◆ THE PROBLEM ◆
Count how many lines below include the string "默认是false". Only that number should appear in the reply.

*** ENTRIES SHOWN Section Begins ***

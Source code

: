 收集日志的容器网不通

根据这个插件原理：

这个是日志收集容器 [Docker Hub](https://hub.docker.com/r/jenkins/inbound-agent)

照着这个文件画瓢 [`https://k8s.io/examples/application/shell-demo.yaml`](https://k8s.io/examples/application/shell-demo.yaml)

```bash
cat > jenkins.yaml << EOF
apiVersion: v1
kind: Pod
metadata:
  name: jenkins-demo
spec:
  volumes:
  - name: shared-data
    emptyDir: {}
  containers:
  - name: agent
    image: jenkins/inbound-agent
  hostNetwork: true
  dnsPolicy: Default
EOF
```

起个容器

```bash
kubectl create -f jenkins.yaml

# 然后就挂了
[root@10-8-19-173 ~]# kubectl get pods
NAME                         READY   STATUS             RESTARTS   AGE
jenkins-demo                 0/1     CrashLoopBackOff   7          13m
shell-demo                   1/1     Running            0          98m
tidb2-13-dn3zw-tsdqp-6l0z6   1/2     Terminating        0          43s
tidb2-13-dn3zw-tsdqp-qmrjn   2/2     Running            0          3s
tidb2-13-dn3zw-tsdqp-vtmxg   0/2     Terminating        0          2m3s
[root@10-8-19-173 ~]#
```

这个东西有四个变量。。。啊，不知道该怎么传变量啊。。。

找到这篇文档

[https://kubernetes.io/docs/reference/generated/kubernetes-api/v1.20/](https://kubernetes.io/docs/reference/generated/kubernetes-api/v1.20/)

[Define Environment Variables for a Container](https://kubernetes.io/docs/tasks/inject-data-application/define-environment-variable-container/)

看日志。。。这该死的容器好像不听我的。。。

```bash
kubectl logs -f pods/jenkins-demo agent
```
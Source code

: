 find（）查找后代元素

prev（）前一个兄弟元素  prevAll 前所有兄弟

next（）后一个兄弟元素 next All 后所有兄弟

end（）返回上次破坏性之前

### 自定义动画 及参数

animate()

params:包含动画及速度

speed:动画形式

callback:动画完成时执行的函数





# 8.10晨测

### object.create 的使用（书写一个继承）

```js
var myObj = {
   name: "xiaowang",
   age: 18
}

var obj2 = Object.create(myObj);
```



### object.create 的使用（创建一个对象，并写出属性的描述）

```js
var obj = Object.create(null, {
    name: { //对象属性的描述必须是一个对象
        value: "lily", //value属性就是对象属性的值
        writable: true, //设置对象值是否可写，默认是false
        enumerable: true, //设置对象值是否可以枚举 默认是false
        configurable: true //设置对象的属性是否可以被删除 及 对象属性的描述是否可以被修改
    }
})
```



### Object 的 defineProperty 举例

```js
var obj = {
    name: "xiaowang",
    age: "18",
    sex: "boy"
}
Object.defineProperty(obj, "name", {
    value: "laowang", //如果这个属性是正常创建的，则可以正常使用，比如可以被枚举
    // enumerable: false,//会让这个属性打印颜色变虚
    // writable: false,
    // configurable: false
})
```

*** ENTRIES SHOWN Section Ends ***
*** ENTRIES SHOWN Section Begins ***

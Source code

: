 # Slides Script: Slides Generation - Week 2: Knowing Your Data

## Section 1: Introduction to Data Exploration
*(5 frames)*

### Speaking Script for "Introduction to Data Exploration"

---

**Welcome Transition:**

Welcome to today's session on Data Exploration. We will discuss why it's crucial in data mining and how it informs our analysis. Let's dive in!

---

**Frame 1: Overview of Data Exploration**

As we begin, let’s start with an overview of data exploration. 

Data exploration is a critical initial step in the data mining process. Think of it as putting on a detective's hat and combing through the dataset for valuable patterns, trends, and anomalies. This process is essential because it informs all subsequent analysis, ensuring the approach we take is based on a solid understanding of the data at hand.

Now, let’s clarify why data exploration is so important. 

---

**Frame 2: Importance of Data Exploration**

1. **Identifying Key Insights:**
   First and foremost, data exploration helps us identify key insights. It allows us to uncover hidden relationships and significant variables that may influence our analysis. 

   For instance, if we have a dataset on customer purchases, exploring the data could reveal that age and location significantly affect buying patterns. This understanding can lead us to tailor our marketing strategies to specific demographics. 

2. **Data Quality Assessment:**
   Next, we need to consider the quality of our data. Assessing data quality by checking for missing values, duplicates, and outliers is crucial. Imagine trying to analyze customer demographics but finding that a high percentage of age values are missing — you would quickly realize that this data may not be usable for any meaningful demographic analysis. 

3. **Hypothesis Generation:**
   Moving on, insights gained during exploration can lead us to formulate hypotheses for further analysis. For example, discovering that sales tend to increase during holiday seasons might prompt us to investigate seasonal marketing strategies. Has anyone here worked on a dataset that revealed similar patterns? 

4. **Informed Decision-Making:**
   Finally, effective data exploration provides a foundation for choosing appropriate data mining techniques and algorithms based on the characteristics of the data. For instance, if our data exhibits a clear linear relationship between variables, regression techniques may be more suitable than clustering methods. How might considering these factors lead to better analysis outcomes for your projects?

*** ENTRIES SHOWN Section Ends ***
*** ENTRIES SHOWN Section Begins ***

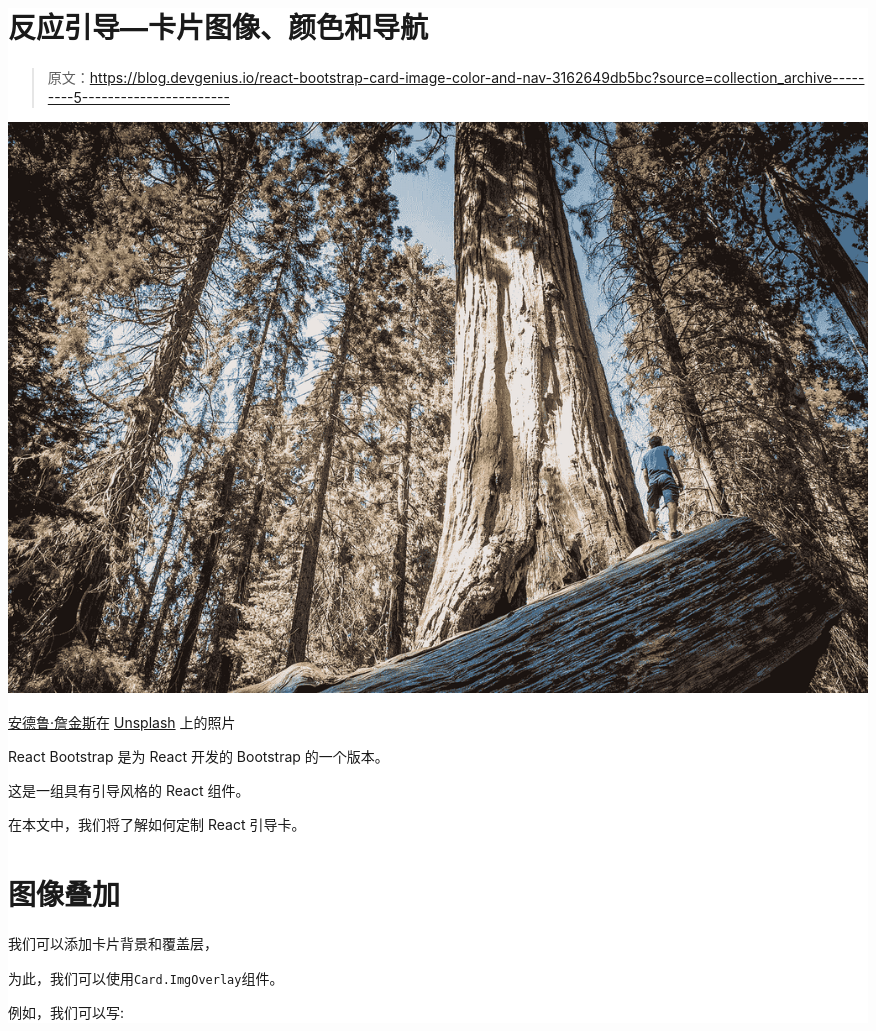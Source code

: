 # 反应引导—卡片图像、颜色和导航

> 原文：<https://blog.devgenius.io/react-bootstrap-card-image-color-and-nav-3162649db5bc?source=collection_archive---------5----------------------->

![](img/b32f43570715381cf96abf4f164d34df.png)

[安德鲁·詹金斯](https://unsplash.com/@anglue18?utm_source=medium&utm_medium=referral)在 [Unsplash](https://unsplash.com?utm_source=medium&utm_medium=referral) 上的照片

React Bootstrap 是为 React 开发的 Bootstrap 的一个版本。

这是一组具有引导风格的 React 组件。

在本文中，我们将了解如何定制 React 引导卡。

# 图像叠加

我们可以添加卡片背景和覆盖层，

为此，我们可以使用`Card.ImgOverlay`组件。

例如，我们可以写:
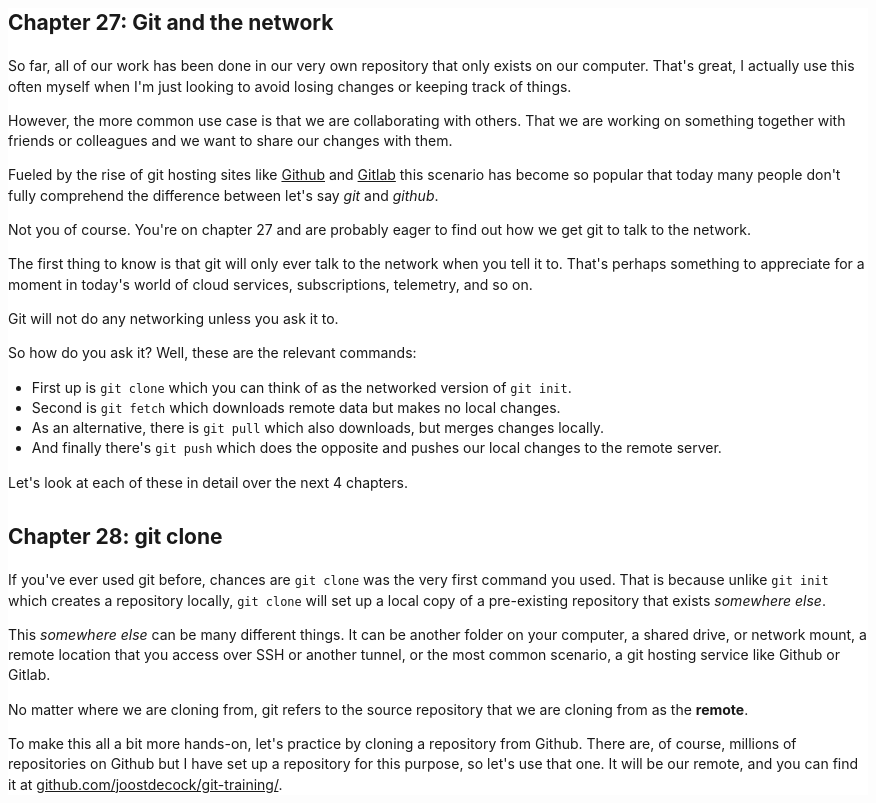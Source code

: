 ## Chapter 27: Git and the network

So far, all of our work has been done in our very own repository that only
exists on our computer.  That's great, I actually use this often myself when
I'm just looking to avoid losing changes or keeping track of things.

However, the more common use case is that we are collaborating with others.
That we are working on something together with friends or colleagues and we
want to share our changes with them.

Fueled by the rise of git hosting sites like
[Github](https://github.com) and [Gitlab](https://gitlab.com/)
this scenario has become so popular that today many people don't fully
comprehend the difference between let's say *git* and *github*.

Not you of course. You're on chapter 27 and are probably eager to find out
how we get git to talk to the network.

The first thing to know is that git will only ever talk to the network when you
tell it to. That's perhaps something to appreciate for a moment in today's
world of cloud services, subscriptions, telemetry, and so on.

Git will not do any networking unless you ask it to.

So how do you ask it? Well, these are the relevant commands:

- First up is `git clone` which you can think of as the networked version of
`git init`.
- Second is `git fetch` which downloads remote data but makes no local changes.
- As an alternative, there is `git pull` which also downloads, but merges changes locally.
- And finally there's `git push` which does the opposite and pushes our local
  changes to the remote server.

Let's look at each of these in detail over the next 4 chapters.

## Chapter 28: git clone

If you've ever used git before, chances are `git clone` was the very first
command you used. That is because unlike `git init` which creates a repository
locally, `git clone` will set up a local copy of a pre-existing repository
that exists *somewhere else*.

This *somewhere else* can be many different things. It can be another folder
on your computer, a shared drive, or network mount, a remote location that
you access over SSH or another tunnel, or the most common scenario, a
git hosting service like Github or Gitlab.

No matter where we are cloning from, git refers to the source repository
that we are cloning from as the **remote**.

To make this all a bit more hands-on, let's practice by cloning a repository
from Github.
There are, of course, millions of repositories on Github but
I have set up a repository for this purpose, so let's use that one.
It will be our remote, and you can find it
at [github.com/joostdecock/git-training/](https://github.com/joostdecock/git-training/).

*** ENTRIES SHOWN Section Ends ***

◆ RESPONSE FOR THIS EXERCISE ◆
2